Frequently Asked Questions (FAQ)
Q. What's the difference between dict and a "mapping"?
dict is the fastest and most common one implementation of the abstraction "mapping (key → value correspondence)." defaultdict / Counter / ChainMap / MappingProxyType and custom classes are mappings too. Require collections.abc.Mapping in a function argument, and you can receive "mapping-like things" in general, not limited to dict.
Q. Should I use defaultdict or dict.setdefault()?
If you repeatedly group/aggregate, defaultdict is declarative and readable. For a one-off "initialize if absent," dict.setdefault() is enough. But because defaultdict creates a key just by accessing it, use .get() by distinction when the purpose is reading.
Q. Now that dict preserves order, isn't OrderedDict unneeded?
For normal uses, dict is enough. But if you need move_to_end() / popitem(last=False) (FIFO), or an order-distinguishing equality comparison, OrderedDict is still the correct answer. It's handy for implementing an LRU cache and the like.
Q. I want to make a custom dictionary. May I inherit dict?
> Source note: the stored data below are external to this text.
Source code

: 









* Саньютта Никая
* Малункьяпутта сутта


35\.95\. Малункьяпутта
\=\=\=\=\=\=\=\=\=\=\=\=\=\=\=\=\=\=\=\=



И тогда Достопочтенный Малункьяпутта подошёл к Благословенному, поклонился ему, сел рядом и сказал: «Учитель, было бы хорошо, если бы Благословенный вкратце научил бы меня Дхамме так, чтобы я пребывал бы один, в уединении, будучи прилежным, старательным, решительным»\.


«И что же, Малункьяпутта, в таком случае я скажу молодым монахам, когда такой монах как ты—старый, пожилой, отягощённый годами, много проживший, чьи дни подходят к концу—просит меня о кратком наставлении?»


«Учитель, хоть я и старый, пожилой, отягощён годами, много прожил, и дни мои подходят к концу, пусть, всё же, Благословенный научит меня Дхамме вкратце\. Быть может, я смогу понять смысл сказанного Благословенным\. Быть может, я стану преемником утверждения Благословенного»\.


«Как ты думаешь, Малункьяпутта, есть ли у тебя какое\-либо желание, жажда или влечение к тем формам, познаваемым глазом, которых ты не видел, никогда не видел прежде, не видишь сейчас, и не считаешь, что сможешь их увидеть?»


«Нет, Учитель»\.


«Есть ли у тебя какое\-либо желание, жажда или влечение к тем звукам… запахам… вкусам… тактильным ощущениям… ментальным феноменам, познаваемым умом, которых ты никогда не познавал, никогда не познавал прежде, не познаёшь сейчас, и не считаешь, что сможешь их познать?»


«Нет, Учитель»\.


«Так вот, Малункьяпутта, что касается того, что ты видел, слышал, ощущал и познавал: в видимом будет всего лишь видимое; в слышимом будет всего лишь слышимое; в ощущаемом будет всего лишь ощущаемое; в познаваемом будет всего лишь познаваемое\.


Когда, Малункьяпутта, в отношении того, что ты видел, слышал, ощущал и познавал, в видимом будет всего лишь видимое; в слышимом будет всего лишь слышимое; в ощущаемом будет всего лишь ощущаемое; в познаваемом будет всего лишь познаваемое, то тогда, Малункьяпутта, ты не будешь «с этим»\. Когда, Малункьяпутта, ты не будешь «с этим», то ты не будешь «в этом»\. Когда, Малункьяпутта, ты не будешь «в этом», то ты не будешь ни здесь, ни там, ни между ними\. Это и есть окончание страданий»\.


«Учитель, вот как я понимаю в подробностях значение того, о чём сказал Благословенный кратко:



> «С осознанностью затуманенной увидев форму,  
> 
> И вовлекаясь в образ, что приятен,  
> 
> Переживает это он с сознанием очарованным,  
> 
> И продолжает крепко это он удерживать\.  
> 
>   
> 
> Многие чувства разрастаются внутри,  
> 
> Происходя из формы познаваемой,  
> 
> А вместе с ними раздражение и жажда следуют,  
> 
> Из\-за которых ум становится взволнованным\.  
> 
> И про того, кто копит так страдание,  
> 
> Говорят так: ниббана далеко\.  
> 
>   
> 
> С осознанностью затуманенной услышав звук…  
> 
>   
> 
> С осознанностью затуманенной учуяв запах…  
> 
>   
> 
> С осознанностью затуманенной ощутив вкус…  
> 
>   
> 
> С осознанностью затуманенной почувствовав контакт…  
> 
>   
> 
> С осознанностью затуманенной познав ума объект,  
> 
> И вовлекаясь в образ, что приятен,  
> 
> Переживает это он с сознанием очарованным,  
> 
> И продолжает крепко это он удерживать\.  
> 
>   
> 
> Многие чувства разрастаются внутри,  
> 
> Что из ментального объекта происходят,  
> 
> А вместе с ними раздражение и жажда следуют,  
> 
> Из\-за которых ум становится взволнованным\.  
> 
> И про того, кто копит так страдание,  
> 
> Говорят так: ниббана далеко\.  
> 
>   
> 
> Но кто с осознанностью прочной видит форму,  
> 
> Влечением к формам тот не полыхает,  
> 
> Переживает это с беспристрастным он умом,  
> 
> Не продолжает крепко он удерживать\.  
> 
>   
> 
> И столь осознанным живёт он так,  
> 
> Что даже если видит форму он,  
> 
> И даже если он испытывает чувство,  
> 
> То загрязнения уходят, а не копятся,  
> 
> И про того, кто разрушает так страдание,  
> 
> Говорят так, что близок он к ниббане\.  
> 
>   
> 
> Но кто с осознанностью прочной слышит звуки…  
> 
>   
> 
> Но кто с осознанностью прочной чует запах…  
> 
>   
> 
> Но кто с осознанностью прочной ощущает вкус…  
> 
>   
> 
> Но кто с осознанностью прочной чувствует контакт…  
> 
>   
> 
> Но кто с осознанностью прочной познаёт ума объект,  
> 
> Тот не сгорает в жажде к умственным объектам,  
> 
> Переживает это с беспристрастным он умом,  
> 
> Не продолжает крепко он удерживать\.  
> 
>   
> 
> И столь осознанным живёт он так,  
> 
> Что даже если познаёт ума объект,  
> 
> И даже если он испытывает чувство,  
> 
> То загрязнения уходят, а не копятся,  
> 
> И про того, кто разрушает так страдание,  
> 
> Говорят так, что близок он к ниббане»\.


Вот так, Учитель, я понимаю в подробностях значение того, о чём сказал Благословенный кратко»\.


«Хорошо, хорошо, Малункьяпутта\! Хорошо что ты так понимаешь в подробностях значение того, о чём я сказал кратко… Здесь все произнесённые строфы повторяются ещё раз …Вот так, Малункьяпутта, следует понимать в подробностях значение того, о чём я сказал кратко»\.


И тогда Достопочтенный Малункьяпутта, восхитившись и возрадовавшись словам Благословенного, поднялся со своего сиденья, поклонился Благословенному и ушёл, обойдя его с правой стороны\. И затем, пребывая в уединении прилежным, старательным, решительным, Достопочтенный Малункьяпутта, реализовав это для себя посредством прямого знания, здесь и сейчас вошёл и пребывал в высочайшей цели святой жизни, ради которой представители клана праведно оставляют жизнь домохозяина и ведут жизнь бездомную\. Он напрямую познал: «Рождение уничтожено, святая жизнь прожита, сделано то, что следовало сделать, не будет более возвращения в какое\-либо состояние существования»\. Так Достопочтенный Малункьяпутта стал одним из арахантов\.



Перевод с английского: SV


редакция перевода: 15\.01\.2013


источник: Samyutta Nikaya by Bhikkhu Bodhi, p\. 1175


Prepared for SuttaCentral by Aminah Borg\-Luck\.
Avoid it. dict's methods (get / update / in, etc.) are C implementations and don't call the __getitem__ you overrode, so the behavior only half changes and breaks. Inheriting collections.UserDict (light change) or collections.abc.MutableMapping (change the key meaning itself) is the correct answer.
Q. Can I use a dict parsed from JSON as-is?
No. The result of json.loads() is a dict[str, Any] with no type guarantee. At the boundary, runtime-validate with Pydantic / marshmallow, confirm whether id is an integer and whether the required keys exist, then pass it inward. Note that TypedDict is just a static type annotation and doesn't validate at runtime.